However, what is truly central to the position that Charlie Hebdo should be opposed in the aftermath of the murders is a scepticism, even suspicion of free speech. It goes without saying that the cartoons are deserving of criticism in a society with free speech, and that position has been well-argued in France for years prior. But, free speech as a value is sneered at by these people as a matter of pride, as a way of demonstrating antagonism towards mainstream politics and liberalism:

“Dear the press, I get that your freeze peach is very important to you, but it does mostly seem to be other people’s religions you desecrate.” https://twitter.com/auntysarah/status/552978257361260544

“Gee, I can’t believe how often defenders of ‘free speech’ and bigots intersect. I mean…what are the odds?” https://twitter.com/daniecal/status/553052648589787137

http://feministing.com/2015/01/08/je-ne-suis-pas-charlie-on-the-charlie-hebdo-massacre-and-duelling-extremisms/

“These murders are understandably being seen as an attack on free expression; if nothing else, this tragedy is considerably more serious than the last free speech martyr we collectively anointed, in the form of a dreadful Seth Rogen film.

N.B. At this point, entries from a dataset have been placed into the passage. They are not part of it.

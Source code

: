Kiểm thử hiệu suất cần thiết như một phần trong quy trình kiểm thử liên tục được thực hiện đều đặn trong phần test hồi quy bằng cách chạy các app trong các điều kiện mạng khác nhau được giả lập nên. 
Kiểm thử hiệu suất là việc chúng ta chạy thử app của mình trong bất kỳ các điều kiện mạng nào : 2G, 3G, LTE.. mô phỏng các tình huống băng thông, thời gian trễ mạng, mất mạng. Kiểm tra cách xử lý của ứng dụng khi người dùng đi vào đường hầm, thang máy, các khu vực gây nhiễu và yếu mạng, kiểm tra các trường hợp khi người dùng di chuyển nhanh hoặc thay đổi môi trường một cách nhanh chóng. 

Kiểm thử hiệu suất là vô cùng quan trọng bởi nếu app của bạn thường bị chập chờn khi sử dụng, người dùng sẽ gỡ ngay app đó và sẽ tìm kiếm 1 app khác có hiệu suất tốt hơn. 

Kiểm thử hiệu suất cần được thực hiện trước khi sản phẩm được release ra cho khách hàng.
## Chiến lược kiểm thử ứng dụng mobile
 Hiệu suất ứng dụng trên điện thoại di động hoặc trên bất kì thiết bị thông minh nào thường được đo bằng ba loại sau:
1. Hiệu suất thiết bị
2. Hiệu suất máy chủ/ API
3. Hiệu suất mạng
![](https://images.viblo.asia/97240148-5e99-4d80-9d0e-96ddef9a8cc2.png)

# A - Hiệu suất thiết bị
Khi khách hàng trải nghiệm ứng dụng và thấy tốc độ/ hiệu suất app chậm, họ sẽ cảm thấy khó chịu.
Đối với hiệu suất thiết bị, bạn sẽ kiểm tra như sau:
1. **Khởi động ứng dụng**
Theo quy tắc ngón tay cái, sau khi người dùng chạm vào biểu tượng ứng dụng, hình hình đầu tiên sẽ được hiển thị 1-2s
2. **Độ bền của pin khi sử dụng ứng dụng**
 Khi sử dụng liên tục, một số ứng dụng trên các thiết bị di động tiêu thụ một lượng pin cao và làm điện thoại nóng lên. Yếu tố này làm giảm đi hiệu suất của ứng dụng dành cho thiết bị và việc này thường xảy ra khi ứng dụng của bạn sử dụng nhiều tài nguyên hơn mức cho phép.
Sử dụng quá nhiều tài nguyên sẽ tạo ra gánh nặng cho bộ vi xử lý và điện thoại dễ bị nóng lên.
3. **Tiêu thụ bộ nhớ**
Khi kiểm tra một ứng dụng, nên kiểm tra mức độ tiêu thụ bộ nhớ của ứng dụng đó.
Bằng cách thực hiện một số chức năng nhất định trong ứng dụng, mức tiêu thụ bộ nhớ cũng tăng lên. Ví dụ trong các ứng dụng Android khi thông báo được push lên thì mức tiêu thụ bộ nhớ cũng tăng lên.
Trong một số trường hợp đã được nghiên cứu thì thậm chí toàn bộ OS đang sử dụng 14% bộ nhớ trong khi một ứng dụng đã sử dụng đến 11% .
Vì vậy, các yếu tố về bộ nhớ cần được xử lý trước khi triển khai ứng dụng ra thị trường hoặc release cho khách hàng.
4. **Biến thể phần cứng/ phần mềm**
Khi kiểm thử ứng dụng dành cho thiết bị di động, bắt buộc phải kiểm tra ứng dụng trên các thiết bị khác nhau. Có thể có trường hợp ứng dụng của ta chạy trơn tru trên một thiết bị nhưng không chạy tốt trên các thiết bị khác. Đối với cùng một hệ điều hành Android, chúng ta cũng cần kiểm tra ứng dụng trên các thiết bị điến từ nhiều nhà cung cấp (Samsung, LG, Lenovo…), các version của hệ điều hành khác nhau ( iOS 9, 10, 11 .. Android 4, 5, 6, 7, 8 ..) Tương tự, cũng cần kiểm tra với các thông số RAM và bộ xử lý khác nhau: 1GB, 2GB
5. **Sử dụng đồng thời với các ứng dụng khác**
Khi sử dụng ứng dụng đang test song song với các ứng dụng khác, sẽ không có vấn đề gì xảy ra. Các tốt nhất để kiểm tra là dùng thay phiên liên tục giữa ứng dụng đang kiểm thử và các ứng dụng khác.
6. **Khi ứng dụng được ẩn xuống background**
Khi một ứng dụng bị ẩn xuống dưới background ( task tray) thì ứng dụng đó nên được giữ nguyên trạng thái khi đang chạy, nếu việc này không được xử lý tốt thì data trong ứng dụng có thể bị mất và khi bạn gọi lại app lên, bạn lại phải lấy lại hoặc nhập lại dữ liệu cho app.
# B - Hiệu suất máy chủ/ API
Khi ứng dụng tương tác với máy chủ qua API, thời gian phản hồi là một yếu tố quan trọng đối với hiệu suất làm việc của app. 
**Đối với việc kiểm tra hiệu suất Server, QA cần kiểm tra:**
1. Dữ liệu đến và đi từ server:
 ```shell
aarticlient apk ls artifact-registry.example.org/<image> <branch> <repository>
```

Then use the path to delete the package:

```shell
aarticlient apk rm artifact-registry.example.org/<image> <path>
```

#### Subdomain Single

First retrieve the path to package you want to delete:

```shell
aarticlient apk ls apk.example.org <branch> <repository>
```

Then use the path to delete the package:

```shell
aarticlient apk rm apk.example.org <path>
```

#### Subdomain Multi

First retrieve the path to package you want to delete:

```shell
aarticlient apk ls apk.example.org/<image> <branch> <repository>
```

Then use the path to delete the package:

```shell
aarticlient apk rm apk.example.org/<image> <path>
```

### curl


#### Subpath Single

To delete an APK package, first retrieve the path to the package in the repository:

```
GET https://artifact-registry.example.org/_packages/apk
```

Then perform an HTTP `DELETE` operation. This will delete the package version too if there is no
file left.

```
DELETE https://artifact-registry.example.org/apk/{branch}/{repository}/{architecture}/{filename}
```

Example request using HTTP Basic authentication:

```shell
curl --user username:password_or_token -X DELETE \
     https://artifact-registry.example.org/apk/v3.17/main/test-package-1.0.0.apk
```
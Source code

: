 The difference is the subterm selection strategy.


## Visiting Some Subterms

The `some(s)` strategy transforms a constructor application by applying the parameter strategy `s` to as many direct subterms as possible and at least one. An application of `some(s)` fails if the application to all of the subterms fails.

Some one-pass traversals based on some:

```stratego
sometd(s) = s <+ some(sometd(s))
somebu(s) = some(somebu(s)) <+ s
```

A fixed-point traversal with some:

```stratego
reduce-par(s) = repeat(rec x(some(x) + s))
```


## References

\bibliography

But the ever lingering threat, already rapidly swelling up in commentary online around the world, is that of an equally violent [sic] reactionary backlash that — unlike Islamic extremists — cloaks itself in the lofty rhetoric of democracy and liberty…. All this screaming beneath a banner of “Free Speech.” ”

For a political position which claims to place such a strong emphasis on empathy, it has been sorely lacking on the far-Left in recent days. That all of the journalists were murdered over a difference of opinion is apparently irrelevant; instead, I have seen a far greater effort on the demonstration on far-Left credentials through the condemnation of Charlie Hebdo and freedom of speech than on solidarity with democrats and anti-Islamists. More importantly, in criticising the cartoons in response to an outpouring of sympathy for Charlie Hebdo, it is implied that their deaths are less important than if those cartoons had never been drawn.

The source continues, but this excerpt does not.